Arieh Eldad, integrante del ultraortodoxo partido de la Unión Nacional en la Knesset, el parlamento de Israel, afirmó el 13 de octubre que asesinar al presidente de Irán, Mahmoud Ahmadinejad, “es como asesinar a Hitler en 1939”, lo que “habría cambiado el curso de la historia y ciertamente el del pueblo judío”, y llamó a atentar contra la vida del mandatario. El llamado al magnicidio ocurre en la primera visita de Ahmadinejad a Líbano, que ha sido rechazada por Tel Aviv y sus aliados: ese mismo día, la secretaria de Estado estadunidense, Hillary Clinton, calificó esa visita de factor de desestabilización regional y de “provocación”.
Sin embargo, a juzgar por el llamado del legislador israelí, el principal factor de riesgo para la paz mundial no es Irán, sino Israel. El aislamiento político y económico al que está siendo sometida la nación persa como forma de presión para que abandone su programa de energía atómica parece obedecer, más que a afanes pacifistas, a un intento por negar los derechos soberanos de un Estado integrante de la comunidad internacional que, hasta ahora, ha sido agredido y no agresor: intervenido por Estados Unidos durante las primeras siete décadas del siglo pasado, atacado posteriormente por Irak, entonces con anuencia estadunidense, y hoy hostilizado por Washington y sus aliados –entre ellos Israel–, el Irán actual no representa una amenaza y sí podría ser, en cambio, un factor de estabilidad en la conflictiva región.

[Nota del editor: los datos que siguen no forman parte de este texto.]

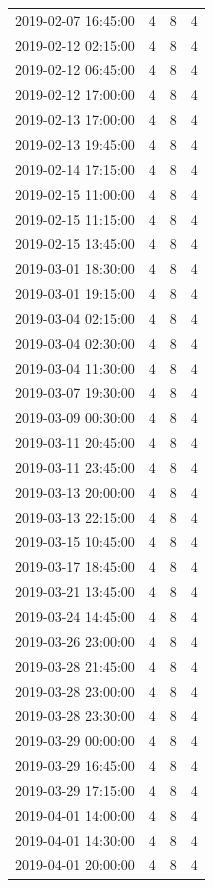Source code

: \begin{tabular}{lrrr}
2019-02-07 16:45:00 & 4 & 8 & 4 \\
2019-02-12 02:15:00 & 4 & 8 & 4 \\
2019-02-12 06:45:00 & 4 & 8 & 4 \\
2019-02-12 17:00:00 & 4 & 8 & 4 \\
2019-02-13 17:00:00 & 4 & 8 & 4 \\
2019-02-13 19:45:00 & 4 & 8 & 4 \\
2019-02-14 17:15:00 & 4 & 8 & 4 \\
2019-02-15 11:00:00 & 4 & 8 & 4 \\
2019-02-15 11:15:00 & 4 & 8 & 4 \\
2019-02-15 13:45:00 & 4 & 8 & 4 \\
2019-03-01 18:30:00 & 4 & 8 & 4 \\
2019-03-01 19:15:00 & 4 & 8 & 4 \\
2019-03-04 02:15:00 & 4 & 8 & 4 \\
2019-03-04 02:30:00 & 4 & 8 & 4 \\
2019-03-04 11:30:00 & 4 & 8 & 4 \\
2019-03-07 19:30:00 & 4 & 8 & 4 \\
2019-03-09 00:30:00 & 4 & 8 & 4 \\
2019-03-11 20:45:00 & 4 & 8 & 4 \\
2019-03-11 23:45:00 & 4 & 8 & 4 \\
2019-03-13 20:00:00 & 4 & 8 & 4 \\
2019-03-13 22:15:00 & 4 & 8 & 4 \\
2019-03-15 10:45:00 & 4 & 8 & 4 \\
2019-03-17 18:45:00 & 4 & 8 & 4 \\
2019-03-21 13:45:00 & 4 & 8 & 4 \\
2019-03-24 14:45:00 & 4 & 8 & 4 \\
2019-03-26 23:00:00 & 4 & 8 & 4 \\
2019-03-28 21:45:00 & 4 & 8 & 4 \\
2019-03-28 23:00:00 & 4 & 8 & 4 \\
2019-03-28 23:30:00 & 4 & 8 & 4 \\
2019-03-29 00:00:00 & 4 & 8 & 4 \\
2019-03-29 16:45:00 & 4 & 8 & 4 \\
2019-03-29 17:15:00 & 4 & 8 & 4 \\
2019-04-01 14:00:00 & 4 & 8 & 4 \\
2019-04-01 14:30:00 & 4 & 8 & 4 \\
2019-04-01 20:00:00 & 4 & 8 & 4 \\

\end{tabular}
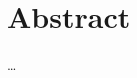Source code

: \documentclass[../thesis.tex]{subfiles}
\begin{document}
\chapter*{Abstract}
\lipsum[1-2]
\ldots
\end{document}
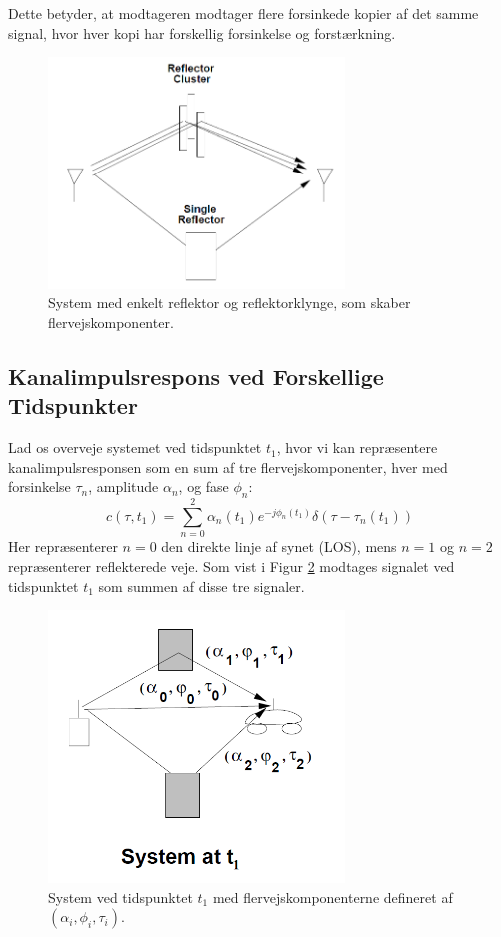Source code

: \documentclass[a4paper,12pt]{book}
\begin{document}
	Dette betyder, at modtageren modtager flere forsinkede kopier af det samme signal, hvor hver kopi har forskellig forsinkelse og forstærkning.
	
	\begin{figure}[h!]
		\centering
		\includegraphics[width=0.7\textwidth]{fig/fig14.png}
		\caption{System med enkelt reflektor og reflektorklynge, som skaber flervejskomponenter.}
		\label{fig:reflector_cluster}
	\end{figure}
	
	\subsection{Kanalimpulsrespons ved Forskellige Tidspunkter}
	Lad os overveje systemet ved tidspunktet \( t_1 \), hvor vi kan repræsentere kanalimpulsresponsen som en sum af tre flervejskomponenter, hver med forsinkelse \( \tau_n \), amplitude \( \alpha_n \), og fase \( \phi_n \):
	\[
	c(\tau, t_1) = \sum_{n=0}^{2} \alpha_n(t_1) e^{-j \phi_n(t_1)} \delta(\tau - \tau_n(t_1))
	\]
	Her repræsenterer \( n=0 \) den direkte linje af synet (LOS), mens \( n=1 \) og \( n=2 \) repræsenterer reflekterede veje. Som vist i Figur \ref{fig:system_t1} modtages signalet ved tidspunktet \( t_1 \) som summen af disse tre signaler.
	
	\begin{figure}[h!]
		\centering
		\includegraphics[width=0.7\textwidth]{fig/fig15.png}
		\caption{System ved tidspunktet \( t_1 \) med flervejskomponenterne defineret af \( (\alpha_i, \phi_i, \tau_i) \).}
		\label{fig:system_t1}
	\end{figure}
	
\end{document}
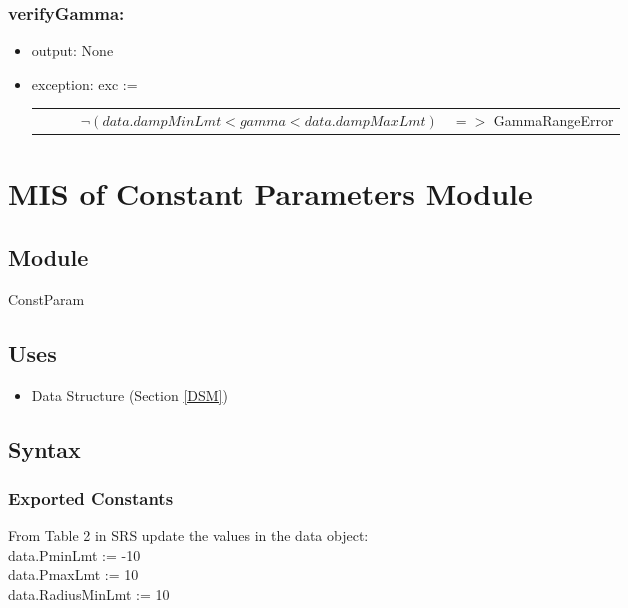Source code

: \documentclass[12pt, titlepage]{article}
\begin{document}
	
	\subsubsection*{verifyGamma:} \begin{itemize} \item output: None \item
		exception: exc :=  \noindent \begin{longtable*}[l]{l l} \ \ \ \ \ \ $\neg
			(data.dampMinLmt <  gamma < data.dampMaxLmt)$ & $=>$ GammaRangeError\\
		\end{longtable*}
		
	\end{itemize}
	
	
	\newpage %
	\section{MIS of Constant Parameters Module} \label{CPM}
	
	
	\subsection{Module} ConstParam
	
	\subsection{Uses} \begin{itemize} \item Data Structure (Section \ref{DSM})
	\end{itemize}
	
	\subsection{Syntax}
	
	\subsubsection{Exported Constants}
	
	From Table 2 in SRS update the values in the data object:\\
	
	data.PminLmt := -10\\
	
	data.PmaxLmt := 10\\
	
	data.RadiusMinLmt := 10\\
	
\end{document}
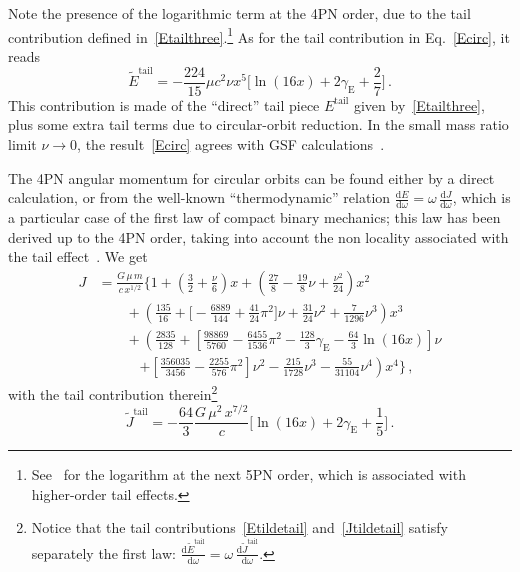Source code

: \documentclass[prd,preprint,superscriptaddress,tightenlines,nofootinbib,
  eqsecnum,showpacs]{revtex4}
\newcommand{\ud}{\mathrm{d}}
\begin{document}
%
Note the presence of the logarithmic term at the 4PN order, due to the
tail contribution defined in~\eqref{Etailthree}.\footnote{See~\cite{BDLW10b,
    LBW12} for the logarithm at the next 5PN order, which is associated
  with higher-order tail effects.} As for the tail contribution in
Eq.~\eqref{Ecirc}, it reads
%
\begin{equation}\label{Etildetail}
\tilde{E}^\text{tail} = - \frac{224}{15} \mu c^2 \nu x^5\biggl[\ln\left(16
  x\right) + 2\gamma_\text{E} + \frac{2}{7}\biggr] \,.
\end{equation}
%
This contribution is made of the ``direct'' tail piece $E^\text{tail}$ given
by~\eqref{Etailthree}, plus some extra tail terms due to circular-orbit reduction. In the small mass ratio limit $\nu\to 0$, the
result~\eqref{Ecirc} agrees with GSF calculations~\cite{BDLW10b,LBW12,LBB12,BiniD13}. 

The 4PN angular momentum for
circular orbits can be found either by a direct calculation, or from the
well-known ``thermodynamic'' relation
$\frac{\ud E}{\ud \omega} = \omega \, \frac{\ud J}{\ud \omega}$, which is a
particular case of the first law of compact binary mechanics; this law has been
derived up to the 4PN order, taking into account the non locality associated
with the tail effect~\cite{BL17}. We get
%
\begin{align}\label{Jcirc}
    J &= \frac{G \,\mu \,m}{c\,x^{1/2}} \biggl\{ 1 + \left(
    \frac{3}{2} + \frac{\nu}{6} \right) x + \left( \frac{27}{8} -
    \frac{19}{8} \nu + \frac{\nu^2}{24} \right) x^2 \nonumber
    \\ &\quad\quad + \left( \frac{135}{16} + \biggl[ -
      \frac{6889}{144} + \frac{41}{24} \pi^2 \biggr] \nu +
    \frac{31}{24} \nu^2 + \frac{7}{1296} \nu^3 \right) x^3 \nonumber
    \\ &\quad\quad + \left( \frac{2835}{128} +
    \left[\frac{98869}{5760}-\frac{6455}{1536}\pi^2 -
      \frac{128}{3}\gamma_\text{E} -
      \frac{64}{3}\ln(16x)\right]\nu\right.\nonumber\\ &
    \quad\quad\quad \left.+
    \left[\frac{356035}{3456}-\frac{2255}{576}\pi^2\right]\nu^2
    -\frac{215}{1728}\nu^3 - \frac{55}{31104}\nu^4\right) x^4 \biggr\}
    \,,
\end{align}
%
with the tail contribution therein\footnote{Notice that the tail
  contributions~\eqref{Etildetail} and~\eqref{Jtildetail} satisfy separately
  the first law:
  $\frac{\ud \tilde{E}^\text{tail}}{\ud \omega} = \omega \, \frac{\ud
    \tilde{J}^\text{tail}}{\ud \omega}$.}
%
\begin{equation}\label{Jtildetail}
\tilde{J}^\text{tail} = - \frac{64}{3} \frac{G\,\mu^2\,x^{7/2}}{c}\biggl[\ln\left(16
  x\right) + 2\gamma_\text{E} + \frac{1}{5}\biggr] \,.
\end{equation}
%
\end{document}

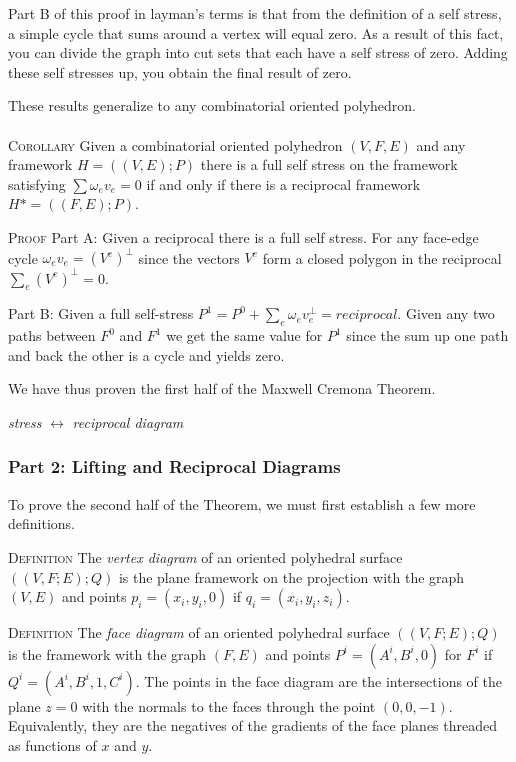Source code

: \documentclass[11pt]{article}
\begin{document}
Part B of this proof in layman's terms is that from the definition of a self stress, a simple cycle that sums around a vertex will equal zero. As a result of this fact, you can divide the graph into cut sets that each have a self stress of zero. Adding these self stresses up, you obtain the final result of zero.

These results generalize to any combinatorial oriented polyhedron. \\
\\
\textsc{Corollary} Given a combinatorial oriented polyhedron $(V,F,E)$ and any framework $H = ((V,E);P)$ there is a full self stress on the framework satisfying $\sum \omega_ev_e = 0$ if and only if there is a reciprocal framework $H* = ((F,E);P)$. 

\textsc{Proof} Part A: Given a reciprocal there is a full self stress.
For any face-edge cycle $\omega_e v_e = (V^e)^{\bot}$ since the vectors $V^e$ form a closed polygon in the reciprocal $\sum_e(V^e)^\bot = 0$.

Part B: Given a full self-stress $P^1 = P^0 + \sum_e \omega_ev_e^\bot = reciprocal$.
Given any two paths between $F^0$ and $F^1$ we get the same value for $P^1$ since the sum up one path and back the other is a cycle and yields zero.

We have thus proven the first half of the Maxwell Cremona Theorem.

\emph{stress} $\leftrightarrow$ \emph{reciprocal diagram}

\subsubsection{Part 2: Lifting and Reciprocal Diagrams}
To prove the second half of the Theorem, we must first establish a few more definitions.

\textsc{Definition} The \emph{vertex diagram} of an oriented polyhedral surface $((V,F;E);Q)$ is the plane framework on the projection with the graph $(V,E)$ and points $p_i = (x_i,y_i,0)$ if $q_i = (x_i,y_i,z_i)$.


\textsc{Definition} The \emph{face diagram} of an oriented polyhedral surface $((V,F;E);Q)$ is the framework with the graph $(F,E)$ and points $P^i = (A^i,B^i,0)$ for $F^i$ if $Q^i = (A^i,B^i,1,C^i)$. The points in the face diagram are the intersections of the plane $z=0$ with the normals to the faces through the point $(0,0,-1)$. Equivalently, they are the negatives of the gradients of the face planes threaded as functions of $x$ and $y$.
 
\end{document}

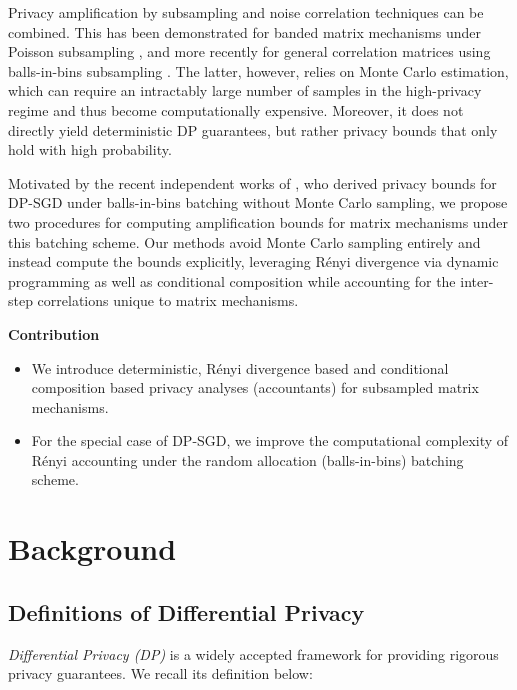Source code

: \documentclass{article}
\theoremstyle{plain}
\theoremstyle{definition}
\theoremstyle{remark}
\begin{document}
Privacy amplification by subsampling and noise correlation techniques can be combined. This has been demonstrated for banded matrix mechanisms under Poisson subsampling \citep{choquette-choo2023amplified, choquette2023privacy}, and more recently for general correlation matrices using balls-in-bins subsampling \citep{choquette2024near}. The latter, however, relies on Monte Carlo estimation, which can require an intractably large number of samples in the high-privacy regime and thus become computationally expensive. Moreover, it does not directly yield deterministic DP guarantees, but rather privacy bounds that only hold with high probability.


Motivated by the recent independent works of \citet{feldman2025privacy,dong2025leveraging}, who derived privacy bounds for DP-SGD under balls-in-bins batching without Monte Carlo sampling, we propose two procedures for computing amplification bounds for matrix mechanisms under this batching scheme. Our methods avoid Monte Carlo sampling entirely and instead compute the bounds explicitly, leveraging R\'enyi divergence via dynamic programming
as well as conditional composition while accounting for the inter-step correlations unique to matrix mechanisms.


\textbf{Contribution}
\begin{itemize}[nosep]
    \item We introduce deterministic, Rényi divergence based and conditional composition based privacy analyses (accountants) for subsampled matrix mechanisms.
    \item For the special case of DP-SGD, we improve the computational complexity of R\'enyi accounting under the random allocation (balls-in-bins) batching scheme.
\end{itemize}


\section{Background}

\subsection{Definitions of Differential Privacy}\label{section:privacy_definitions}

\textit{Differential Privacy (DP)}  is a widely accepted framework for providing rigorous privacy guarantees. We recall its definition below:
\end{document}
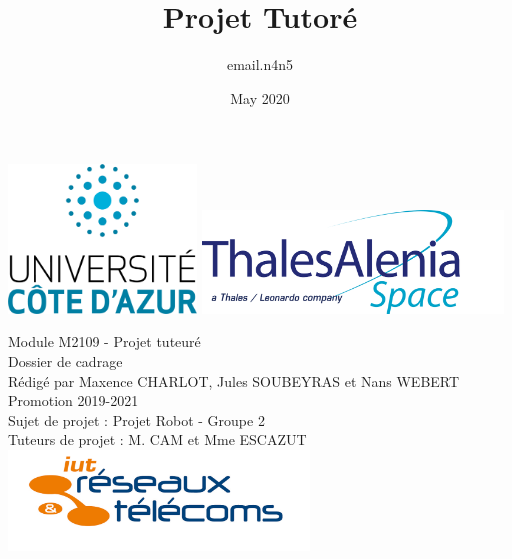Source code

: \documentclass{PackagerQualityN}
\title{Projet Tutoré}
\author{email.n4n5 }
\date{May 2020}
\begin{document}
\begin{titlepage}%


\includegraphics[width=5cm]{img/univ.png}
\hfill
\includegraphics[width=8cm]{img/logoThales.png}


\begin{center}
\Huge
Module M2109 - Projet tuteuré\\
Dossier de cadrage
\\
\vspace{1cm}
\vspace{1cm}
\large
Rédigé par Maxence CHARLOT, Jules SOUBEYRAS et Nans WEBERT\\
Promotion 2019-2021\\
\vspace{3.5cm}
Sujet de projet : Projet Robot - Groupe 2\\
Tuteurs de projet : M. CAM et Mme ESCAZUT\\
\vspace{1cm}
\includegraphics[width=8cm]{img/logoRetT.png}
\hfill


\end{center}


\end{titlepage}


\newp       %
\setcounter{tocdepth}{2}
\tableofcontents
{}
\end{document}
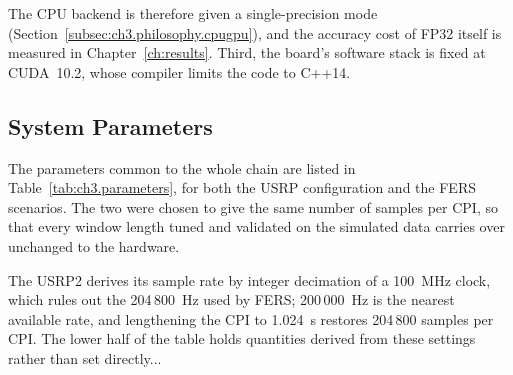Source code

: The CPU backend is therefore given a single-precision mode (Section~\ref{subsec:ch3.philosophy.cpugpu}), and the accuracy cost of FP32 itself is measured in Chapter~\ref{ch:results}. Third, the board's software stack is fixed at CUDA~10.2, whose compiler limits the code to C++14.

\subsection{System Parameters}
\label{subsec:ch3.requirements.parameters}

The parameters common to the whole chain are listed in Table~\ref{tab:ch3.parameters}, for both the USRP configuration and the FERS scenarios. The two were chosen to give the same number of samples per CPI, so that every window length tuned and validated on the simulated data carries over unchanged to the hardware. 

The USRP2 derives its sample rate by integer decimation of a 100~MHz clock, which rules out the 204\,800~Hz used by FERS; 200\,000~Hz is the nearest available rate, and lengthening the CPI to 1.024~s restores 204\,800 samples per CPI. The lower half of the table holds quantities derived from these settings rather than set directly... 

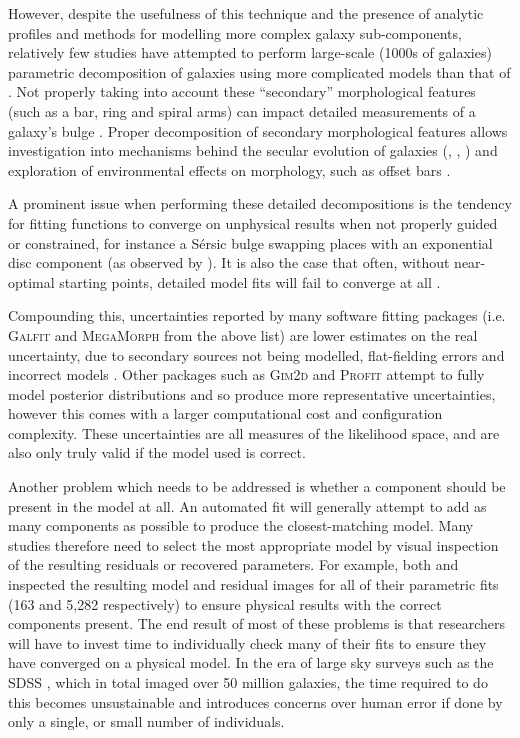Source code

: \documentclass[../main.tex]{subfiles}
\begin{document}
However, despite the usefulness of this technique and the presence of analytic profiles and methods for modelling more complex galaxy sub-components, relatively few studies have attempted to perform large-scale (1000s of galaxies) parametric decomposition of galaxies using more complicated models than that of \citet{2011ApJS..196...11S}. Not properly taking into account these ``secondary'' morphological features (such as a bar, ring and spiral arms) can impact detailed measurements of a galaxy's bulge \citep{Gao2017:1709.00746v1}. Proper decomposition of secondary morphological features allows investigation into mechanisms behind the secular evolution of galaxies (\citealt{2018MNRAS.473.4731K}, \citealt{2018ApJ...862..100G}, \citealt{2015MNRAS.453.3729H}) and exploration of environmental effects on morphology, such as offset bars \citep{2017MNRAS.469.3363K}.

A prominent issue when performing these detailed decompositions is the tendency for fitting functions to converge on unphysical results when not properly guided or constrained, for instance a S\'ersic bulge swapping places with an exponential disc component (as observed by \citealt{2018MNRAS.473.4731K}). It is also the case that often, without near-optimal starting points, detailed model fits will fail to converge at all \citep{2016MNRAS.462.1470L}.

Compounding this, uncertainties reported by many software fitting packages (i.e. \textsc{Galfit} and \textsc{MegaMorph} from the above list) are lower estimates on the real uncertainty, due to secondary sources not being modelled, flat-fielding errors and incorrect models \citep{2010AJ....139.2097P}. Other packages such as \textsc{Gim2d} and \textsc{Profit} attempt to fully model posterior distributions and so produce more representative uncertainties, however this comes with a larger computational cost and configuration complexity. These uncertainties are all measures of the likelihood space, and are also only truly valid if the model used is correct.

Another problem which needs to be addressed is whether a component should be present in the model at all. An automated fit will generally attempt to add as many components as possible to produce the closest-matching model. Many studies therefore need to select the most appropriate model by visual inspection of the resulting residuals or recovered parameters. For example, both \citet{Vika2014:1408.4070v1} and \citet{2018MNRAS.473.4731K} inspected the resulting model and residual images for all of their parametric fits (163 and 5,282 respectively) to ensure physical results with the correct components present. The end result of most of these problems is that researchers will have to invest time to individually check many of their fits to ensure they have converged on a physical model. In the era of large sky surveys such as the SDSS \citep{SDSSDR7}, which in total imaged over 50 million galaxies, the time required to do this becomes unsustainable and introduces concerns over human error if done by only a single, or small number of individuals.
\end{document}
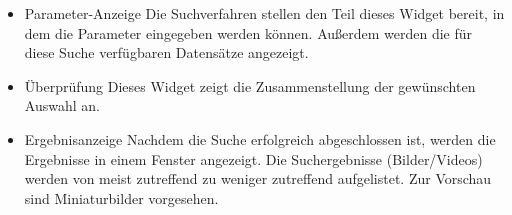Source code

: \begin{itemize}
\item Parameter-Anzeige \newline
Die Suchverfahren stellen den Teil dieses \gls{Widget} bereit, in dem die Parameter eingegeben werden können. Außerdem werden die für diese Suche verfügbaren Datensätze angezeigt.

\item Überprüfung \newline 
Dieses \gls{Widget} zeigt die Zusammenstellung der gewünschten Auswahl an.

\item Ergebnisanzeige \newline
Nachdem die Suche erfolgreich abgeschlossen ist, werden die Ergebnisse in einem Fenster angezeigt. Die Suchergebnisse (Bilder/Videos) werden von meist zutreffend zu weniger zutreffend aufgelistet. Zur Vorschau sind Miniaturbilder vorgesehen.

\end{itemize}
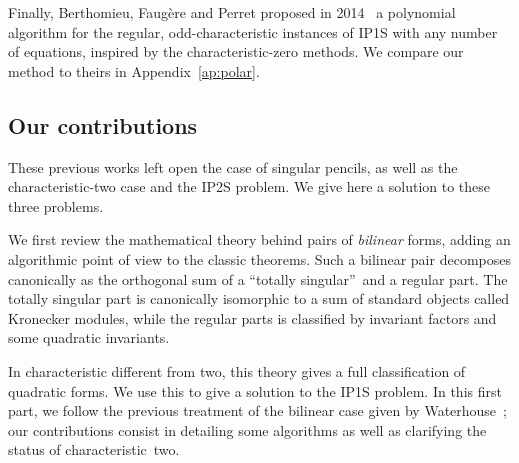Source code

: \documentclass{amsart}
\begin{document}
Finally, Berthomieu, Faugère and Perret
proposed in 2014~\cite{DBLP:journals/corr/BerthomieuFP13}
a polynomial algorithm for the regular, odd-characteristic instances of IP1S
with any number of equations,
inspired by the characteristic-zero methods.
We compare our method to theirs in Appendix~\ref{ap:polar}.



\subsection*{Our contributions}

These previous works left open the case of singular pencils,
as well as the characteristic-two case
and the IP2S problem.
We give here a solution to these three problems.

We first review the mathematical theory behind pairs of \emph{bilinear} forms,
adding an algorithmic point of view to the classic theorems.
% 
Such a bilinear pair decomposes canonically as the orthogonal sum of
a “totally singular” and a regular part.
The totally singular part is canonically isomorphic to a sum of
standard objects called Kronecker modules,
while the regular parts is classified by invariant factors
and some quadratic invariants.

In characteristic different from two,
this theory gives a full classification of quadratic forms.
We use this to give a solution to the IP1S problem.
In this first part, we follow the previous treatment of
the bilinear case given by Waterhouse~\cite{inventiones1976waterhouse};
our contributions consist in detailing some algorithms
as well as clarifying the status of characteristic~two.
\end{document}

Por el contrario, Israel cuenta con un amplio historial de responsabilidades por crímenes de guerra, atropellos y violaciones a los derechos humanos que lo colocan ante la comunidad internacional como una potencia agresora y violadora consuetudinaria de la legalidad: ese mismo día trece, nueve ciudadanos franceses presentaron una denuncia ante la Corte Penal Internacional de La Haya contra varios funcionarios israelíes –el primer ministro, Benjamin Netanyahu; el ministro de Defensa, Ehud Barak, y el jefe del Estado Mayor, Gaby Ashkenazi– por la agresión, el pasado 31 de mayo, a la flotilla de la libertad que pretendía llevar ayuda humanitaria a Gaza. A lo anterior han de sumarse los bombardeos recurrentes a esa martirizada franja y la política de asesinatos –a veces masivos, a veces selectivos– practicada contra el pueblo palestino en los territorios ocupados; las acusaciones contra Tel Aviv por el asesinato del ex primer ministro de Líbano, Rafiq Hariri, hace cinco años, y los crímenes cometidos en la invasión israelí al país de los cedros, un año después. Tales episodios son, en buena medida, consecuencia de los inaceptables márgenes de impunidad que Estados Unidos y Europa occidental han otorgado al régimen de Tel Aviv para que lleve a cabo toda suerte de atropellos en el mundo sin temor a represalias.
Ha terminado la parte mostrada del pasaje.